• What you should do
Go through the records and filter out every line lacking the word "Cymru"; copy the lines that remain.

::::::::

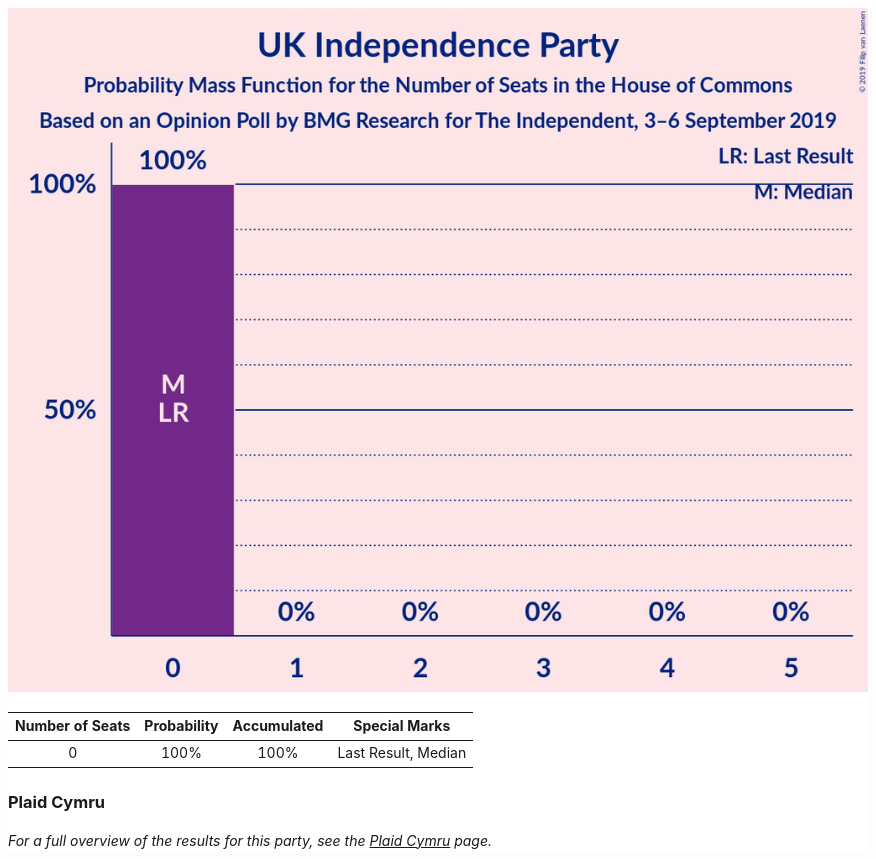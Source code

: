 ![Graph with seats probability mass function not yet produced](2019-09-06-BMGResearch-seats-pmf-ukindependenceparty.png "Seats Probability Mass Function")

| Number of Seats | Probability | Accumulated | Special Marks |
|:---------------:|:-----------:|:-----------:|:-------------:|
| 0 | 100% | 100% | Last Result, Median |

### Plaid Cymru

*For a full overview of the results for this party, see the [Plaid Cymru](party-plaidcymru.html) page.*
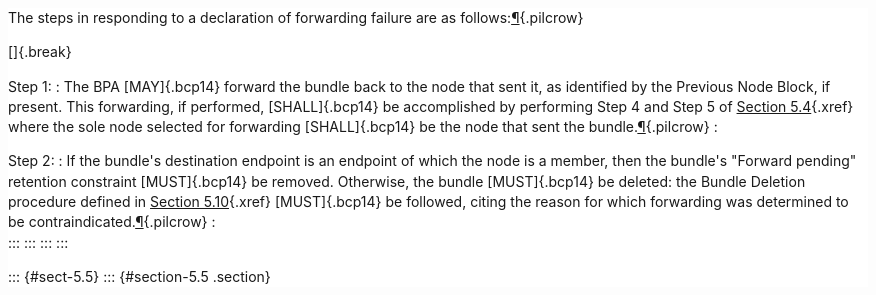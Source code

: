 The steps in responding to a declaration of forwarding failure are as
follows:[¶](#section-5.4.2-1){.pilcrow}

[]{.break}

Step 1:
:   The BPA [MAY]{.bcp14} forward the bundle back to the node that sent
    it, as identified by the Previous Node Block, if present. This
    forwarding, if performed, [SHALL]{.bcp14} be accomplished by
    performing Step 4 and Step 5 of [Section 5.4](#sect-5.4){.xref}
    where the sole node selected for forwarding [SHALL]{.bcp14} be the
    node that sent the bundle.[¶](#section-5.4.2-2.1){.pilcrow}
:   

Step 2:
:   If the bundle\'s destination endpoint is an endpoint of which the
    node is a member, then the bundle\'s \"Forward pending\" retention
    constraint [MUST]{.bcp14} be removed. Otherwise, the bundle
    [MUST]{.bcp14} be deleted: the Bundle Deletion procedure defined in
    [Section 5.10](#sect-5.10){.xref} [MUST]{.bcp14} be followed, citing
    the reason for which forwarding was determined to be
    contraindicated.[¶](#section-5.4.2-2.2){.pilcrow}
:   
:::
:::
:::
:::

::: {#sect-5.5}
::: {#section-5.5 .section}
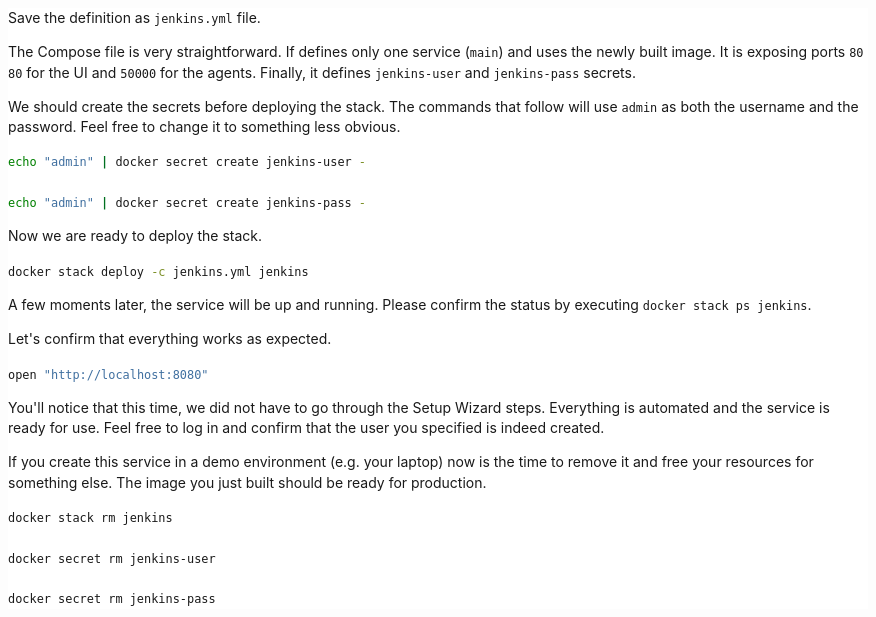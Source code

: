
 ```
```

Save the definition as `jenkins.yml` file.

The Compose file is very straightforward. If defines only one service (`main`) and uses the newly built image. It is exposing ports `8080` for the UI and `50000` for the agents. Finally, it defines `jenkins-user` and `jenkins-pass` secrets.

We should create the secrets before deploying the stack. The commands that follow will use `admin` as both the username and the password. Feel free to change it to something less obvious.

```bash
echo "admin" | docker secret create jenkins-user -

echo "admin" | docker secret create jenkins-pass -
```

Now we are ready to deploy the stack.

```bash
docker stack deploy -c jenkins.yml jenkins
```

A few moments later, the service will be up and running. Please confirm the status by executing `docker stack ps jenkins`.

Let's confirm that everything works as expected.

```bash
open "http://localhost:8080"
```

You'll notice that this time, we did not have to go through the Setup Wizard steps. Everything is automated and the service is ready for use. Feel free to log in and confirm that the user you specified is indeed created.

If you create this service in a demo environment (e.g. your laptop) now is the time to remove it and free your resources for something else. The image you just built should be ready for production.

```bash
docker stack rm jenkins

docker secret rm jenkins-user

docker secret rm jenkins-pass
```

::::::::

• Result
### Plaid Cymru
*For a full overview of the results for this party, see the [Plaid Cymru](party-plaidcymru.html) page.*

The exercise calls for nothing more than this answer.